Tuesday, January 9, 2024
Year : 1, Issue : 19
by SADIA J. CHOUDHURY
Today I will share a story written by Shirley Jackson’s “The Lottery” which unveiled the dark side of tradition and challenged the readers to question blindly followed customs. The story is set in a picturesque town with a shocking tradition of a deadly lottery, which urges us to speak out against societal wrongs instead of mindlessly conforming.
The author beautifully describes the setting and lulls readers into a false sense of warmth before revealing the story’s dark twist which was being stoned to death as a prize to the lottery.

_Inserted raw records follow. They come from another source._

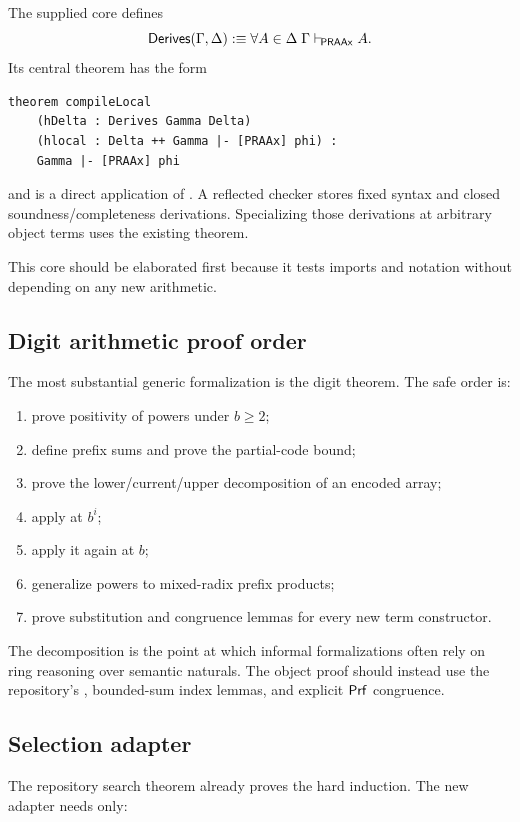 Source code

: The supplied core defines
\[
 \mathsf{Derives}(\Gamma,\Delta)
  :\equiv \forall A\in\Delta\;\Gamma\mathrel{\vdash_{\!\mathsf{PRAAx}}} A.
\]
Its central theorem has the form
\begin{lstlisting}[language=Lean]
theorem compileLocal
    (hDelta : Derives Gamma Delta)
    (hlocal : Delta ++ Gamma |- [PRAAx] phi) :
    Gamma |- [PRAAx] phi
\end{lstlisting}
and is a direct application of .  A reflected checker
stores fixed syntax and closed soundness/completeness derivations.  Specializing
those derivations at arbitrary object terms uses the existing
 theorem.

This core should be elaborated first because it tests imports and notation
without depending on any new arithmetic.

\subsection{Digit arithmetic proof order}

The most substantial generic formalization is the digit theorem.  The safe
order is:

\begin{enumerate}
\item prove positivity of powers under \(b\ge2\);
\item define prefix sums and prove the partial-code bound;
\item prove the lower/current/upper decomposition of an encoded array;
\item apply  at \(b^i\);
\item apply it again at \(b\);
\item generalize powers to mixed-radix prefix products;
\item prove substitution and congruence lemmas for every new term constructor.
\end{enumerate}

The decomposition is the point at which informal formalizations often rely on
ring reasoning over semantic naturals.  The object proof should instead use the
repository's , bounded-sum index lemmas, and explicit
\(\mathsf{Prf}\) congruence.

\subsection{Selection adapter}

The repository search theorem already proves the hard induction.  The new
adapter needs only:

The character “Old Man Warner,” who is a symbol of tradition, staunchly defends the deadly lottery, highlighting the danger of blindly adhering to long-standing customs. Despite the brutality of the tradition, he deemed the new generation “weak” for questioning its morality, raising questions about the true value of such practices. The mob mentality in the story, vividly portrayed through Mrs. Hutchinson’s fate, serves as a warning against unquestioning conformity. The people of the town are depicted as a pack of sheep, who mindlessly participate in the gruesome act, passing down this destructive tradition to the next generation.
While the story’s dark ending shocked readers, it imparted crucial lessons about societal conformity and blind obedience. “The Lottery” encourages us to be individualists who question and stand against wrongs, fostering a society that challenges harmful traditions rather than perpetuating them mindlessly.